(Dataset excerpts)
__________

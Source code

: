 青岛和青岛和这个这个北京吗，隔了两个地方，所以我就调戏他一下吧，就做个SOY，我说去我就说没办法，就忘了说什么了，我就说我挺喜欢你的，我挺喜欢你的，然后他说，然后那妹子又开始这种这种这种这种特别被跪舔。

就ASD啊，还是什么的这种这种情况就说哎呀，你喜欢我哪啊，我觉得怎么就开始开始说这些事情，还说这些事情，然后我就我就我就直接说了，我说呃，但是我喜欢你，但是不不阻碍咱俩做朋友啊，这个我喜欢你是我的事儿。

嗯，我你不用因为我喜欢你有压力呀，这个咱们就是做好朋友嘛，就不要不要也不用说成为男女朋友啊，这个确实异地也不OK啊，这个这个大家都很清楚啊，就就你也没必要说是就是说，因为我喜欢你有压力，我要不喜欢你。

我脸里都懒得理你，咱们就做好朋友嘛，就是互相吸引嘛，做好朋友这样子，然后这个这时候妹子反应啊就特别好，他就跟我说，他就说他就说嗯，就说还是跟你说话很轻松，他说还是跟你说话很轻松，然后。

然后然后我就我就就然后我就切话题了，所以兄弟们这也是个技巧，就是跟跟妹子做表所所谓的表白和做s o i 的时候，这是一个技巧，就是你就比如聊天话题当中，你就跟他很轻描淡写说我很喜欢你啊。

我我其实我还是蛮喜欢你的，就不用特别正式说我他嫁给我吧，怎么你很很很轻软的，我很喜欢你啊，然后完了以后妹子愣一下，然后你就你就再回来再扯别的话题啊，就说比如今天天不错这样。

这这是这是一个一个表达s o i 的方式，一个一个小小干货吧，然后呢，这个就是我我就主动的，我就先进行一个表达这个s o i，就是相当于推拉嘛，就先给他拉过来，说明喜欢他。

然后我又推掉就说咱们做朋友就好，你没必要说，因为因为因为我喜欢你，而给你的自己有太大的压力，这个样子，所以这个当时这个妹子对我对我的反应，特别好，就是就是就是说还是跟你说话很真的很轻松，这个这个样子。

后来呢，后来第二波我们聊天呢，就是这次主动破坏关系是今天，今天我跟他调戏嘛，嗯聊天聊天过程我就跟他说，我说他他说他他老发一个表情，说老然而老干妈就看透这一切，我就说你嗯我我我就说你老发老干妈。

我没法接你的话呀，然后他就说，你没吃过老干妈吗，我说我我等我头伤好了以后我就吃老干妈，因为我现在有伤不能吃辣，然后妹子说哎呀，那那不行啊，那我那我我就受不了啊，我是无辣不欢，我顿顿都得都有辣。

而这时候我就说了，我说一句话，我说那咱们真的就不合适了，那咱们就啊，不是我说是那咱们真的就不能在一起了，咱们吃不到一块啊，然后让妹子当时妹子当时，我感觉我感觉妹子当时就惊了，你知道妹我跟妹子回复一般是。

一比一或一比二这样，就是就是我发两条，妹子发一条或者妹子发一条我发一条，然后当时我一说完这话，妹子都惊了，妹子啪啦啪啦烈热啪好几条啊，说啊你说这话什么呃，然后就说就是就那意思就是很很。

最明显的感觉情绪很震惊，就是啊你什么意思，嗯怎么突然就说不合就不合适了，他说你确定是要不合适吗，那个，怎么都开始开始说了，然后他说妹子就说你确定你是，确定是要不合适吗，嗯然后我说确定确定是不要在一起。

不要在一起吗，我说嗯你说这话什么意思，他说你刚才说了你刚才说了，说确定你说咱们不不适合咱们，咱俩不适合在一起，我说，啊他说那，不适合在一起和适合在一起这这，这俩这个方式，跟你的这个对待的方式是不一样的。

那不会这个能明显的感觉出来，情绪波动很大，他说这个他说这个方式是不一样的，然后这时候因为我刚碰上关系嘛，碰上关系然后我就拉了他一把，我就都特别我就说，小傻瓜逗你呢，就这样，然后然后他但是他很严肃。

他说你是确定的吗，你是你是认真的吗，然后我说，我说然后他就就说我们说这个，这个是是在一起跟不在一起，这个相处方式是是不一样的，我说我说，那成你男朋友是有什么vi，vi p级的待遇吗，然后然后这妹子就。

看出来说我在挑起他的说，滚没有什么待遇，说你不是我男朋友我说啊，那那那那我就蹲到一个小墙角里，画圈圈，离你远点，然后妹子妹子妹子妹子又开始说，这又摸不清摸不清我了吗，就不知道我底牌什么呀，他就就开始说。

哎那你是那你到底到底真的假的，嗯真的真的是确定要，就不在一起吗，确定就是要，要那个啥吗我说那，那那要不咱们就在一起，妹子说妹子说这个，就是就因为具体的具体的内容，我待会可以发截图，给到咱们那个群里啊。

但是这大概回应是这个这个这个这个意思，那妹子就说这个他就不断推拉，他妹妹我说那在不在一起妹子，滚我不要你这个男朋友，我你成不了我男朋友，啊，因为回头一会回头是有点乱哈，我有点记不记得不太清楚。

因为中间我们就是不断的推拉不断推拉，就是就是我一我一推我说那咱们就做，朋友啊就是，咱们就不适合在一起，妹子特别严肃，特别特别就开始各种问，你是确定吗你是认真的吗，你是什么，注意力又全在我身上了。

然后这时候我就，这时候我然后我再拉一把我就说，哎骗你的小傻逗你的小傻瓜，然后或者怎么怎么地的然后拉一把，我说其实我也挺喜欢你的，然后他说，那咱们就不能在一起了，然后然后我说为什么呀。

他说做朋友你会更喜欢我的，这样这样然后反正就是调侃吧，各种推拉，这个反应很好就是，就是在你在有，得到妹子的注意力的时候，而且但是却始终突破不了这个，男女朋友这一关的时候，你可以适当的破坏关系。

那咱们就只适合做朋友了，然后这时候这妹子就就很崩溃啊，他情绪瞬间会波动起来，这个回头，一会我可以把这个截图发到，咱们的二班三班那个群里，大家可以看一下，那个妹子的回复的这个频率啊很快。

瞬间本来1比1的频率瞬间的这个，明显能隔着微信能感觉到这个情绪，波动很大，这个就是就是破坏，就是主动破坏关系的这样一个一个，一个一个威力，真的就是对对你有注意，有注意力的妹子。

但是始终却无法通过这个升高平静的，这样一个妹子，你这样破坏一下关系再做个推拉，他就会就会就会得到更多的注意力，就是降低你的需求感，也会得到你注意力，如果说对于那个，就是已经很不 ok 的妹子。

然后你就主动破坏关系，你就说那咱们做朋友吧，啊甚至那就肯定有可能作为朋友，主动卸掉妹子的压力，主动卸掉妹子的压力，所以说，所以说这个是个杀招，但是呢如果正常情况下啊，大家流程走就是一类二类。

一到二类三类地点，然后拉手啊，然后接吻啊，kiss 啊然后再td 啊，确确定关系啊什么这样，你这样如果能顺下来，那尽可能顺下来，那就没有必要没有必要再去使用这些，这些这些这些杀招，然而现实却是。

__________

= WHAT IS NEEDED =
Your answer must consist solely of the lines from the one containing "因为中间我们就是不断的推拉不" through the last line of the entries, reproduced exactly.

= REPLY TO THE EXERCISE =
因为中间我们就是不断的推拉不断推拉，就是就是我一我一推我说那咱们就做，朋友啊就是，咱们就不适合在一起，妹子特别严肃，特别特别就开始各种问，你是确定吗你是认真的吗，你是什么，注意力又全在我身上了。

然后这时候我就，这时候我然后我再拉一把我就说，哎骗你的小傻逗你的小傻瓜，然后或者怎么怎么地的然后拉一把，我说其实我也挺喜欢你的，然后他说，那咱们就不能在一起了，然后然后我说为什么呀。

他说做朋友你会更喜欢我的，这样这样然后反正就是调侃吧，各种推拉，这个反应很好就是，就是在你在有，得到妹子的注意力的时候，而且但是却始终突破不了这个，男女朋友这一关的时候，你可以适当的破坏关系。

那咱们就只适合做朋友了，然后这时候这妹子就就很崩溃啊，他情绪瞬间会波动起来，这个回头，一会我可以把这个截图发到，咱们的二班三班那个群里，大家可以看一下，那个妹子的回复的这个频率啊很快。

瞬间本来1比1的频率瞬间的这个，明显能隔着微信能感觉到这个情绪，波动很大，这个就是就是破坏，就是主动破坏关系的这样一个一个，一个一个威力，真的就是对对你有注意，有注意力的妹子。

但是始终却无法通过这个升高平静的，这样一个妹子，你这样破坏一下关系再做个推拉，他就会就会就会得到更多的注意力，就是降低你的需求感，也会得到你注意力，如果说对于那个，就是已经很不 ok 的妹子。

然后你就主动破坏关系，你就说那咱们做朋友吧，啊甚至那就肯定有可能作为朋友，主动卸掉妹子的压力，主动卸掉妹子的压力，所以说，所以说这个是个杀招，但是呢如果正常情况下啊，大家流程走就是一类二类。

一到二类三类地点，然后拉手啊，然后接吻啊，kiss 啊然后再td 啊，确确定关系啊什么这样，你这样如果能顺下来，那尽可能顺下来，那就没有必要没有必要再去使用这些，这些这些这些杀招，然而现实却是。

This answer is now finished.